Job interviews are often a stressful affair at the best of times. The unfortunate truth is that some of your interviews are bound to go wrong. Whether it’s due to a lack of preparation, a misunderstanding of some sort, or simply a bad day, most of us have had at least one bad interview.

With your future on the line, a bad interview can feel harrowing. But that interview is just one small step on your career journey. It’s vital to learn how to bounce back from a bad interview, learn the necessary lessons, and move on to the next one.

Reflect on what went wrong

First, you need to analyze what, if anything, went wrong in your interview. Was there a pivotal moment where something went south, was there something you forgot, or is it simply a feeling you didn’t do your best?

JobMob’s Nisa Chitakasem says that if you catch a mistake during the interview, you need to stay calm, don’t panic, and don’t try too hard to pivot back. Recognizing your mistake in the moment is a good thing, but you can’t let that moment snowball and lead to more disaster.

If instead, you’re reflecting afterward, take some notes to figure out what went right and what went wrong. Gleeson Recruitment Group’s Rose Hunt says that likely your entire interview wasn’t a disaster. By focusing on the specific spots that didn’t go well, you’ll be able to isolate your mistake and come up with a solution.

Ask for feedback

If you want a more objective, outside view of the situation, asking for feedback is always an option. If nothing else, you might at least get a definitive answer. An interviewer won’t always answer your inquiry—some companies have policies against it, and some candidates react poorly to criticism—but it’s worth asking.
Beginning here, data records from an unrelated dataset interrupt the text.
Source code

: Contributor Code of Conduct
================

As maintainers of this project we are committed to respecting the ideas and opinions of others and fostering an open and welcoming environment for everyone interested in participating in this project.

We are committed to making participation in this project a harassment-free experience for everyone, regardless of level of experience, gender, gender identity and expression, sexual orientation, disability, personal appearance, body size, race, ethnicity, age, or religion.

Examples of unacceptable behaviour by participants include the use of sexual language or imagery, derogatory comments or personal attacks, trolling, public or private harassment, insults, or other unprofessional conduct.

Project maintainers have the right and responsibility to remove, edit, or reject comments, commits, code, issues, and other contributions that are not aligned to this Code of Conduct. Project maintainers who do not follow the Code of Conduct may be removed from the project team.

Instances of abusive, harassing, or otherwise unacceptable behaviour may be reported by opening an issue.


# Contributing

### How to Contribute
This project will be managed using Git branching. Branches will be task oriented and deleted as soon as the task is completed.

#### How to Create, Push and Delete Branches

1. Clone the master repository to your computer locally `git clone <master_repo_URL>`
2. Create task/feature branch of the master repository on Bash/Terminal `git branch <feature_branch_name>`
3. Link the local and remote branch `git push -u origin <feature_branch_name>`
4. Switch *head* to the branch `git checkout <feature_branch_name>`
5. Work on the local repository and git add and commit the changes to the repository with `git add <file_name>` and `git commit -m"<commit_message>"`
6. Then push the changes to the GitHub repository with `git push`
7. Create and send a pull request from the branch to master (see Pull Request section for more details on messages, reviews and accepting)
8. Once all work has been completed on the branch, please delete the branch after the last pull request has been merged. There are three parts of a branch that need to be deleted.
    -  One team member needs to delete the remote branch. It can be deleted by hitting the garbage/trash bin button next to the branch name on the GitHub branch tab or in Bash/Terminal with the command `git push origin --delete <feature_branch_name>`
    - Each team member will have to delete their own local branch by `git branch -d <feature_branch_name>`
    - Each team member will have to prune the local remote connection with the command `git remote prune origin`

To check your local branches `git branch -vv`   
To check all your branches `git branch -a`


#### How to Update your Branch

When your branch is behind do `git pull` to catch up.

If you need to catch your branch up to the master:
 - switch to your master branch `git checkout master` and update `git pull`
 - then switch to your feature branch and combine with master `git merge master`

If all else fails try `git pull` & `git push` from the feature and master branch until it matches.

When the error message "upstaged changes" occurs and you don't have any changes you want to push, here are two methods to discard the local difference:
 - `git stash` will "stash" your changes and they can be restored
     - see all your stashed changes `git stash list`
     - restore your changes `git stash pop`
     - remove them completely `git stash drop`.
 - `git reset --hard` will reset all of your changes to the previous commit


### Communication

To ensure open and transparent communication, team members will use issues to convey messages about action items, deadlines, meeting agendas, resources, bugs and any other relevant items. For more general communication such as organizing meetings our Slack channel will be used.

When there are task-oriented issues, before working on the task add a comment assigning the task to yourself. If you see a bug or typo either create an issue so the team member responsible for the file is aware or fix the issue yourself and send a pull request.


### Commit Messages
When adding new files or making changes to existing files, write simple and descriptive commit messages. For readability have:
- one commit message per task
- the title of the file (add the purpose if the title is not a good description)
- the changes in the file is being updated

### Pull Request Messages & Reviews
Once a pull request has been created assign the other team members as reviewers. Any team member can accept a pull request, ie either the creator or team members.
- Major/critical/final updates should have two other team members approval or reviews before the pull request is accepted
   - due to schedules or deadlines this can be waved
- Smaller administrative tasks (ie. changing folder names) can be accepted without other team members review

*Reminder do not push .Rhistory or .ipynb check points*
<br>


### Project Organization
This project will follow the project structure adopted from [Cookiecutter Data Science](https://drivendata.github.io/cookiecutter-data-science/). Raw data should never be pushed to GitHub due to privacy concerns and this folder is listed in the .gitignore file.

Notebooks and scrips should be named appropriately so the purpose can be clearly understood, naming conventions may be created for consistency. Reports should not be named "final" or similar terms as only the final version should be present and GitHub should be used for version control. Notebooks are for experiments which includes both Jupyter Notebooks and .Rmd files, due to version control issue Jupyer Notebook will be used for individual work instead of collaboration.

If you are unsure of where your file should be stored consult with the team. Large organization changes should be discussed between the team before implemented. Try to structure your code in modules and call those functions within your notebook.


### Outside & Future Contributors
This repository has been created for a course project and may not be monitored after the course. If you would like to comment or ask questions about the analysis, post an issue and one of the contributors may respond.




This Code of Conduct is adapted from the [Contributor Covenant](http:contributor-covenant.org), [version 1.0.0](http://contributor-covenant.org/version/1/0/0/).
Indeed writes that by following up with your interviewer, you might get the response you’re looking for. They might be able to tell you what went wrong, if anything, or possibly reassure you that something you thought went bad actually didn’t. Maybe the only reason you were passed over is because of the strength of another candidate or a lack of experience on your part. If you’re working with a recruiter, they may be able to act as an in-between between you and the interviewer to find an answer.

“If your recruiter believes in your skills and knows your bad job interview performance was just a glitch, there’s a chance they’ll be able to smooth things over, and maybe even get you through to the next round of interviews for a second chance.” –Rose Hunt

Send a thank-you note

You should be sending a thank-you note after every interview, good or bad. It shows your appreciation and gives you an edge over those who don’t send one. But a thank you after a bad interview can be a tool to clarify things and make a better final impression in addition to the usual benefits.

HBR’s Marlo Lyons describes how you can use a thank-you note to show self-awareness. Instead of apologizing, you can mention a specific area that tripped you up and take another stab at better answering that question. For example:

“When you asked me about my experience in driving the business, it was clear my answer didn’t resonate. After taking some time to reflect on the question, I thought of this example, which may clarify.”

Even if you think you did more damage than a quick follow-up can repair, it’s still good practice to send the note anyway and express your interest and gratitude. It doesn’t hurt, and at least you’ll end on a good note.

Learn from your mistakes and forgive yourself

Whatever you learn from your follow-up efforts, the most important lessons you can take away are being aware of what went wrong, forgiving yourself, and moving on.

Interviews are stressful and generally not representative of the skills you’ll use on that job every day. Interviewing is a specific skill set involving how to behave in a set meta. No one can blame you for giving in to the pressure or making a mistake.

The Muse’s Katie Douthwaite Wolf says that by determining your mistakes, you can practice until you’re more comfortable answering interview questions. This bad interview can be the catalyst to improve and do better next time. Use your experience to carry yourself forward rather than dwell on the negative.

“A bad interview can leave you feeling frustrated, upset, and beating yourself up. Take some time (whether it’s 10 minutes or an hour) to reflect on the experience, but don’t dwell on it for too long. It’s easy to spiral and become convinced that the interview went even worse than it actually did.” –Alison Doyle, The Balance

Wrap up

Interviews offer a chance at an exciting potential future, so it’s understandable to feel down when things go wrong. But one interview can’t define your job search. By learning the above lessons, you can figure out what went wrong and approach your next interview a little wiser.